### [THE INPUT]
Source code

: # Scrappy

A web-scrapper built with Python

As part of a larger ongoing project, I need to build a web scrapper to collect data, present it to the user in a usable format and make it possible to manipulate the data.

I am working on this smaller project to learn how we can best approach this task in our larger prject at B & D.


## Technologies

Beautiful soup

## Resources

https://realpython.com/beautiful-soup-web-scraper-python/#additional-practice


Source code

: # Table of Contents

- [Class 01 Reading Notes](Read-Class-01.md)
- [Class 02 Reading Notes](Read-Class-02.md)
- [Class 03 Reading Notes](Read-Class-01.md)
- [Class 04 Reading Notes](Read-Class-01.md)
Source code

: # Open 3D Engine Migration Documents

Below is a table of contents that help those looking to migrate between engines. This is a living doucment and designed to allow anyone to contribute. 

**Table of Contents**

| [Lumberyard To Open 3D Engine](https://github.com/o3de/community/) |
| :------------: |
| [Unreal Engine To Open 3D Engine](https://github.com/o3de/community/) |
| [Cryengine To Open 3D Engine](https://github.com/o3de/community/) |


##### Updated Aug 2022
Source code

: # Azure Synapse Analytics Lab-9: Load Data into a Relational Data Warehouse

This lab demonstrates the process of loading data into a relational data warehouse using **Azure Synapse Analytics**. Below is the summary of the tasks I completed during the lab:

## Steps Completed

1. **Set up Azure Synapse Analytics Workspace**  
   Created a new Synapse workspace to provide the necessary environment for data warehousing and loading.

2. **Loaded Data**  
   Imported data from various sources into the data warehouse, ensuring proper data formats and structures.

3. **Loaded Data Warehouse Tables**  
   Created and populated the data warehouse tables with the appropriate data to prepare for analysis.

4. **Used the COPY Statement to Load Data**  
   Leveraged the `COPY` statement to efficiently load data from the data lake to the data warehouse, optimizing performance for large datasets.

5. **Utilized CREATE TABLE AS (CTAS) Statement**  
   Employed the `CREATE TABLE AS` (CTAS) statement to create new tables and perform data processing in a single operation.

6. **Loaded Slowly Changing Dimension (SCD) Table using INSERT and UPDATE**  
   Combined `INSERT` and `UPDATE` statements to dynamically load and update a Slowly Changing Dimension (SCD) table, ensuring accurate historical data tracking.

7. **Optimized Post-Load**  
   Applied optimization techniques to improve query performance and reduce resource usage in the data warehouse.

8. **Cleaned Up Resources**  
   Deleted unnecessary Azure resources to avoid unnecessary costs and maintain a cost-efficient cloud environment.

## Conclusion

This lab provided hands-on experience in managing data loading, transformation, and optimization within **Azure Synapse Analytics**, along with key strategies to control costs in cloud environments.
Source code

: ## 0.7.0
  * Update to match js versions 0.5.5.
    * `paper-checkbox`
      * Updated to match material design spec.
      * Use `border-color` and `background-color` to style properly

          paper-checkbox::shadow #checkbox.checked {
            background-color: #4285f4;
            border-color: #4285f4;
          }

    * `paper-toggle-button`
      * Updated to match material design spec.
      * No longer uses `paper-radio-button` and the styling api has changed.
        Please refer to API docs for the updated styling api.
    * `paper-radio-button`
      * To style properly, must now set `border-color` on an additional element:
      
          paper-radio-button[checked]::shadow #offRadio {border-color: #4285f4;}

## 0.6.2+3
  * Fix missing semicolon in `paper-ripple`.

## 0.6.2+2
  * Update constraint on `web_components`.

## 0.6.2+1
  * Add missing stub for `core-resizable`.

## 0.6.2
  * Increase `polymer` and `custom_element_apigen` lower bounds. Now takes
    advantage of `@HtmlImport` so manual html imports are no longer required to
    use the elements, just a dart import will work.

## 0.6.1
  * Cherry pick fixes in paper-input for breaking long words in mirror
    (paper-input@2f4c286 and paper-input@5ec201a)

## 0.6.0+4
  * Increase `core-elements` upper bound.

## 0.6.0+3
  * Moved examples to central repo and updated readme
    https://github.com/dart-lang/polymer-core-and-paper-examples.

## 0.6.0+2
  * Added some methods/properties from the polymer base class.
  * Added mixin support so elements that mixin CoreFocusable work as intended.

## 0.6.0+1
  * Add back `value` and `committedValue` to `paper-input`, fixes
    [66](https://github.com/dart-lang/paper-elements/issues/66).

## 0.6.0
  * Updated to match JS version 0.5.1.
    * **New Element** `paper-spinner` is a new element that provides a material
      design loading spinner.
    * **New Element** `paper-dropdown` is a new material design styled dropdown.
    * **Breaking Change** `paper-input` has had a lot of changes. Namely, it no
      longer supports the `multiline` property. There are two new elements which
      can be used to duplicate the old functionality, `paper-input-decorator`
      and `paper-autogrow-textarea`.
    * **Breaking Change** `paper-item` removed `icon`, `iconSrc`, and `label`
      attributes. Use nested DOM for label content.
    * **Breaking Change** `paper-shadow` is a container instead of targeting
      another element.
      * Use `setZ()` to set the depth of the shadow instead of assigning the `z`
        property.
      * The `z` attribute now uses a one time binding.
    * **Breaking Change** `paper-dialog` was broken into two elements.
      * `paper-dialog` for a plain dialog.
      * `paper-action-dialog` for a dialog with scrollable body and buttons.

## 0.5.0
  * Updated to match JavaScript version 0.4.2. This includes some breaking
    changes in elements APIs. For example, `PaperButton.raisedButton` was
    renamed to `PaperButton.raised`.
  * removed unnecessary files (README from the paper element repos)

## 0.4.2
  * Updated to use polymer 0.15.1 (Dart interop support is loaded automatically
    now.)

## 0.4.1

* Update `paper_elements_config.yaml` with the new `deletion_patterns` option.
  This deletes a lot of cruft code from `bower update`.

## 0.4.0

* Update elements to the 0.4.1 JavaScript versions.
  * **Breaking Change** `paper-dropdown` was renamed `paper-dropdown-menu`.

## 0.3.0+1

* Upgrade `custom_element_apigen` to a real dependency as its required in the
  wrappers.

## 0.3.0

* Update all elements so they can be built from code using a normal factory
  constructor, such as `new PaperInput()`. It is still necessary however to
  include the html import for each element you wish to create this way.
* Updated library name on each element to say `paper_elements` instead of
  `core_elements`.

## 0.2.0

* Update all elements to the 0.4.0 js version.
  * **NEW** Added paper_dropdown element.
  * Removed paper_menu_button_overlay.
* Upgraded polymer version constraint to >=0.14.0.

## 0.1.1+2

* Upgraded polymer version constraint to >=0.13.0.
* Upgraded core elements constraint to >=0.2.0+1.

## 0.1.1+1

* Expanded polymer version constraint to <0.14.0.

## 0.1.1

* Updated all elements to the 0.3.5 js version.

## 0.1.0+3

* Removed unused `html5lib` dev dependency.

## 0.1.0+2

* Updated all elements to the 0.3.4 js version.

### [WORK REQUEST]
Transcribe all the material exactly.

### [COMPLETED EXERCISE]
Source code

: # Scrappy

A web-scrapper built with Python

As part of a larger ongoing project, I need to build a web scrapper to collect data, present it to the user in a usable format and make it possible to manipulate the data.

I am working on this smaller project to learn how we can best approach this task in our larger prject at B & D.


## Technologies

Beautiful soup

## Resources

https://realpython.com/beautiful-soup-web-scraper-python/#additional-practice


Source code

: # Table of Contents

- [Class 01 Reading Notes](Read-Class-01.md)
- [Class 02 Reading Notes](Read-Class-02.md)
- [Class 03 Reading Notes](Read-Class-01.md)
- [Class 04 Reading Notes](Read-Class-01.md)
Source code

: # Open 3D Engine Migration Documents

Below is a table of contents that help those looking to migrate between engines. This is a living doucment and designed to allow anyone to contribute. 

**Table of Contents**

| [Lumberyard To Open 3D Engine](https://github.com/o3de/community/) |
| :------------: |
| [Unreal Engine To Open 3D Engine](https://github.com/o3de/community/) |
| [Cryengine To Open 3D Engine](https://github.com/o3de/community/) |


##### Updated Aug 2022
Source code

: # Azure Synapse Analytics Lab-9: Load Data into a Relational Data Warehouse

This lab demonstrates the process of loading data into a relational data warehouse using **Azure Synapse Analytics**. Below is the summary of the tasks I completed during the lab:

## Steps Completed

1. **Set up Azure Synapse Analytics Workspace**  
   Created a new Synapse workspace to provide the necessary environment for data warehousing and loading.

2. **Loaded Data**  
   Imported data from various sources into the data warehouse, ensuring proper data formats and structures.

3. **Loaded Data Warehouse Tables**  
   Created and populated the data warehouse tables with the appropriate data to prepare for analysis.

4. **Used the COPY Statement to Load Data**  
   Leveraged the `COPY` statement to efficiently load data from the data lake to the data warehouse, optimizing performance for large datasets.

5. **Utilized CREATE TABLE AS (CTAS) Statement**  
   Employed the `CREATE TABLE AS` (CTAS) statement to create new tables and perform data processing in a single operation.

6. **Loaded Slowly Changing Dimension (SCD) Table using INSERT and UPDATE**  
   Combined `INSERT` and `UPDATE` statements to dynamically load and update a Slowly Changing Dimension (SCD) table, ensuring accurate historical data tracking.

7. **Optimized Post-Load**  
   Applied optimization techniques to improve query performance and reduce resource usage in the data warehouse.

8. **Cleaned Up Resources**  
   Deleted unnecessary Azure resources to avoid unnecessary costs and maintain a cost-efficient cloud environment.

## Conclusion

This lab provided hands-on experience in managing data loading, transformation, and optimization within **Azure Synapse Analytics**, along with key strategies to control costs in cloud environments.
Source code

: ## 0.7.0
  * Update to match js versions 0.5.5.
    * `paper-checkbox`
      * Updated to match material design spec.
      * Use `border-color` and `background-color` to style properly

          paper-checkbox::shadow #checkbox.checked {
            background-color: #4285f4;
            border-color: #4285f4;
          }

    * `paper-toggle-button`
      * Updated to match material design spec.
      * No longer uses `paper-radio-button` and the styling api has changed.
        Please refer to API docs for the updated styling api.
    * `paper-radio-button`
      * To style properly, must now set `border-color` on an additional element:
      
          paper-radio-button[checked]::shadow #offRadio {border-color: #4285f4;}

## 0.6.2+3
  * Fix missing semicolon in `paper-ripple`.

## 0.6.2+2
  * Update constraint on `web_components`.

## 0.6.2+1
  * Add missing stub for `core-resizable`.

## 0.6.2
  * Increase `polymer` and `custom_element_apigen` lower bounds. Now takes
    advantage of `@HtmlImport` so manual html imports are no longer required to
    use the elements, just a dart import will work.

## 0.6.1
  * Cherry pick fixes in paper-input for breaking long words in mirror
    (paper-input@2f4c286 and paper-input@5ec201a)

## 0.6.0+4
  * Increase `core-elements` upper bound.

## 0.6.0+3
  * Moved examples to central repo and updated readme
    https://github.com/dart-lang/polymer-core-and-paper-examples.

## 0.6.0+2
  * Added some methods/properties from the polymer base class.
  * Added mixin support so elements that mixin CoreFocusable work as intended.

## 0.6.0+1
  * Add back `value` and `committedValue` to `paper-input`, fixes
    [66](https://github.com/dart-lang/paper-elements/issues/66).

## 0.6.0
  * Updated to match JS version 0.5.1.
    * **New Element** `paper-spinner` is a new element that provides a material
      design loading spinner.
    * **New Element** `paper-dropdown` is a new material design styled dropdown.
    * **Breaking Change** `paper-input` has had a lot of changes. Namely, it no
      longer supports the `multiline` property. There are two new elements which
      can be used to duplicate the old functionality, `paper-input-decorator`
      and `paper-autogrow-textarea`.
    * **Breaking Change** `paper-item` removed `icon`, `iconSrc`, and `label`
      attributes. Use nested DOM for label content.
    * **Breaking Change** `paper-shadow` is a container instead of targeting
      another element.
      * Use `setZ()` to set the depth of the shadow instead of assigning the `z`
        property.
      * The `z` attribute now uses a one time binding.
    * **Breaking Change** `paper-dialog` was broken into two elements.
      * `paper-dialog` for a plain dialog.
      * `paper-action-dialog` for a dialog with scrollable body and buttons.

## 0.5.0
  * Updated to match JavaScript version 0.4.2. This includes some breaking
    changes in elements APIs. For example, `PaperButton.raisedButton` was
    renamed to `PaperButton.raised`.
  * removed unnecessary files (README from the paper element repos)

## 0.4.2
  * Updated to use polymer 0.15.1 (Dart interop support is loaded automatically
    now.)

## 0.4.1

* Update `paper_elements_config.yaml` with the new `deletion_patterns` option.
  This deletes a lot of cruft code from `bower update`.

## 0.4.0

* Update elements to the 0.4.1 JavaScript versions.
  * **Breaking Change** `paper-dropdown` was renamed `paper-dropdown-menu`.

## 0.3.0+1

* Upgrade `custom_element_apigen` to a real dependency as its required in the
  wrappers.

## 0.3.0

* Update all elements so they can be built from code using a normal factory
  constructor, such as `new PaperInput()`. It is still necessary however to
  include the html import for each element you wish to create this way.
* Updated library name on each element to say `paper_elements` instead of
  `core_elements`.

## 0.2.0

* Update all elements to the 0.4.0 js version.
  * **NEW** Added paper_dropdown element.
  * Removed paper_menu_button_overlay.
* Upgraded polymer version constraint to >=0.14.0.

## 0.1.1+2

* Upgraded polymer version constraint to >=0.13.0.
* Upgraded core elements constraint to >=0.2.0+1.

## 0.1.1+1

* Expanded polymer version constraint to <0.14.0.

## 0.1.1

* Updated all elements to the 0.3.5 js version.

## 0.1.0+3

* Removed unused `html5lib` dev dependency.

## 0.1.0+2

* Updated all elements to the 0.3.4 js version.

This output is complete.